Suzetrigine is a sodium channel blocker that inhibits the transmission of pain signals to the spinal cord and brain by selectively blocking the NaV1.8 voltage-gated sodium channel, which is expressed in peripheral sensory neurons. Suzetrigine reaches steady-state plasma concentrations after 3 days of oral administration and has an elimination half-life of 23.6 hours. It has a major active metabolite 3.7 times less potent than suzetrigine.¹

DOSAGE AND ADMINISTRATION

The recommended starting dose of suzetrigine is 100 mg orally taken on an empty stomach at least 1 hour before or 2 hours after food. Clear liquids, such as apple juice, black coffee, tea, vegetable broth, or water, may be consumed during this time. Starting 12 hours after the initial dose, the dose of suzetrigine is 50 mg orally every 12 hours taken with or without food. The dose should be adjusted for patients with moderate hepatic impairment or taking moderate-strength CYP3A inhibitors. Starting 12 hours after the third 50-mg dose, the dosing interval should be extended to 50 mg every 24 hours. Patients with severe hepatic impairment or who are taking strong CYP3A inhibitors should not use suzetrigine. The tablets should be swallowed whole and not chewed or crushed.

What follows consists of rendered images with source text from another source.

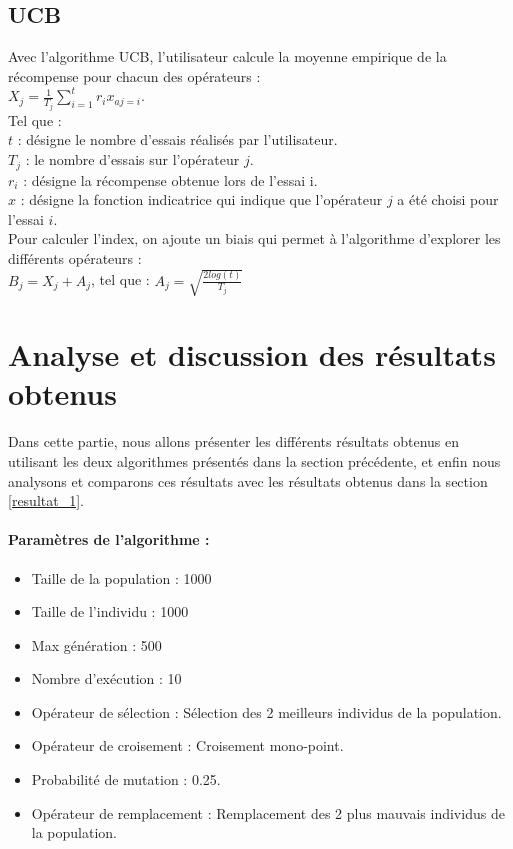 \documentclass[12pt]{article}
\begin{document}
	\subsection{UCB}
	Avec l'algorithme UCB, l'utilisateur calcule la moyenne empirique de la récompense pour chacun des opérateurs :\\
	
	 $X_j = \frac{1}{T_j} \sum_{i=1}^tr_i x_{aj=i} $.\\ 
	 
	 Tel que :\\	 
	 $t$ : désigne le nombre d'essais réalisés par l'utilisateur.\\ 
	 $T_j$ : le nombre d'essais sur l'opérateur $j$.\\ 
	 $r_i$ : désigne la récompense obtenue lors de l'essai i.\\
	 $x$ : désigne la fonction indicatrice qui indique que l'opérateur $j$ a été choisi pour l'essai $i$.\\
	 
	 Pour calculer l'index, on ajoute un biais qui permet à l'algorithme d'explorer les différents opérateurs :\\
	 $ B_j = X_j + A_j $, tel que :  $ A_j = \sqrt{\frac{2log(t)}{T_j}} $

\section{Analyse et discussion des résultats obtenus}
Dans cette partie, nous allons présenter les différents résultats obtenus en utilisant les deux algorithmes présentés dans la section précédente, et enfin nous analysons et comparons ces résultats avec les résultats obtenus dans la section \ref{resultat_1}.\\

\paragraph{Paramètres de l'algorithme : }
\begin{itemize}[label=-]
		\item{Taille de la population : } 1000
		\item{Taille de l'individu :} 1000
		\item{Max génération :} 500
		\item{Nombre d'exécution :} 10
		\item{Opérateur de sélection :} Sélection des 2 meilleurs individus de la population.
		\item{Opérateur de croisement :} Croisement mono-point.
		\item{Probabilité de mutation :} 0.25.
		\item{Opérateur de remplacement :} Remplacement des 2 plus mauvais individus de la population.
\end{itemize}
\end{document}
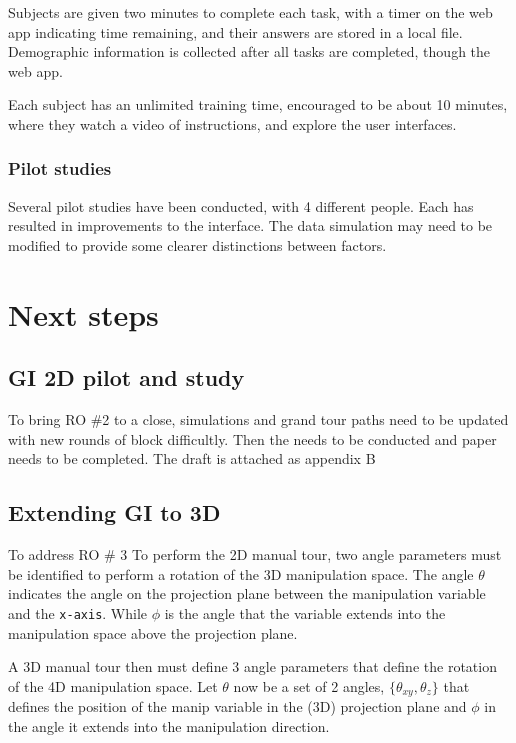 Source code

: \documentclass[
  11,
]{article}
\begin{document}
Subjects are given two minutes to complete each task, with a timer on the web app indicating time remaining, and their answers are stored in a local file. Demographic information is collected after all tasks are completed, though the web app.

Each subject has an unlimited training time, encouraged to be about 10 minutes, where they watch a video of instructions, and explore the user interfaces.

\hypertarget{pilot-studies}{%
\subsubsection{Pilot studies}\label{pilot-studies}}

Several pilot studies have been conducted, with 4 different people. Each has resulted in improvements to the interface. The data simulation may need to be modified to provide some clearer distinctions between factors.

\hypertarget{next-steps}{%
\section{Next steps}\label{next-steps}}

\hypertarget{gi-2d-pilot-and-study}{%
\subsection{GI 2D pilot and study}\label{gi-2d-pilot-and-study}}

To bring RO \#2 to a close, simulations and grand tour paths need to be updated with new rounds of block difficultly. Then the needs to be conducted and paper needs to be completed. The draft is attached as appendix B

\hypertarget{extending-gi-to-3d}{%
\subsection{Extending GI to 3D}\label{extending-gi-to-3d}}

To address RO \# 3 To perform the 2D manual tour, two angle parameters must be identified to perform a rotation of the 3D manipulation space. The angle \(\theta\) indicates the angle on the projection plane between the manipulation variable and the \texttt{x-axis}. While \(\phi\) is the angle that the variable extends into the manipulation space above the projection plane.

A 3D manual tour then must define 3 angle parameters that define the rotation of the 4D manipulation space. Let \(\theta\) now be a set of 2 angles, \(\{\theta_{xy}, \theta_z\}\) that defines the position of the manip variable in the (3D) projection plane and \(\phi\) in the angle it extends into the manipulation direction.
\end{document}

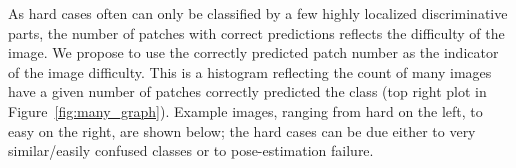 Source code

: \begin{comment}
We also identify hard cases by patch score.
If an image can be classified correctly by most of its patches,
then it belongs to the easy category.
Otherwise, it belongs to hard case category. 
The image difficulty distribution is shown in Figure ~\ref{fig:image_difficult}. This figure also provides sample images ranging from hard to easy. Note the increasingly cluttered background towards the difficult end.
\end{comment}

As hard cases often can only be classified by a few highly localized discriminative parts, the number of patches with correct predictions reflects the difficulty of the image. We propose to use the correctly predicted patch number as the indicator of the image difficulty. This is a histogram reflecting the count of many images have a given number of patches correctly predicted the class (top right plot in Figure~\ref{fig:many_graph}). Example images, ranging from hard on the left, to easy on the right, are shown below; the hard cases can be due either to very similar/easily confused classes or to pose-estimation failure.

\begin{comment}
\subsection{Patch Size Study} \label{sec:patch-size}
\pei{Patch size is an important hyper parameter in our experiment. 
To study its affect on the patch classifier accuracy, 
we choose the \patchpair{crown}{left-leg} patch and run ResNet-50 on 4 different sizes of input. 
Results are shown in Table~\ref{patch-size-table}
We find generally larger patch will get better accuracy score. 
We choose 256 $\times$ 512 also because our ResNet-50 models are pretrained on such resolution on ImageNet dataset.}
\end{comment}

Foods or drinks containing grapefruit should be avoided during treatment with suzetrigine. The medication should be used for the shortest duration possible per individual patient treatment goals. Its use for the treatment of moderate to severe acute pain for longer than 14 days has not been studied.¹

CLINICAL TRIALS

The efficacy of suzetrigine for the treatment of moderate to severe acute pain in adults was evaluated in 2 active and placebo-controlled, double-blind, randomized trials. Participants with moderate to severe acute pain were randomly assigned to receive hydrocodone bitartrate/acetaminophen, suzetrigine, or placebo for 48 hours after either a full abdominoplasty procedure (trial 1; NCT05558410) or bunionectomy (trial 2; NCT05553366). The phase 3 trials measured pain intensity with a patient-reported 11-point numeric pain rating scale, where 0 corresponded to no pain and 10 to the worst pain imaginable. Data from both trials showed that patients taking suzetrigine demonstrated a statistically significant reduction in pain compared with those taking placebo.¹

CONTRAINDICATIONS, WARNINGS, AND PRECAUTIONS

Patients with severe hepatic impairment should not take suzetrigine. Because patients with moderate hepatic impairment may have an increased risk of adverse reactions, the recommended dose is lower than in patients with normal hepatic function. The effectiveness and safety of suzetrigine have not been established for pediatric patients. There are no available data regarding the use of suzetrigine during pregnancy or while breastfeeding. Patients taking suzetrigine and hormonal contraceptives containing progestins other than levonorgestrel and norethindrone should use an additional nonhormonal contraceptive method or an alternative hormonal contraceptive during treatment and for 28 days after discontinuing suzetrigine.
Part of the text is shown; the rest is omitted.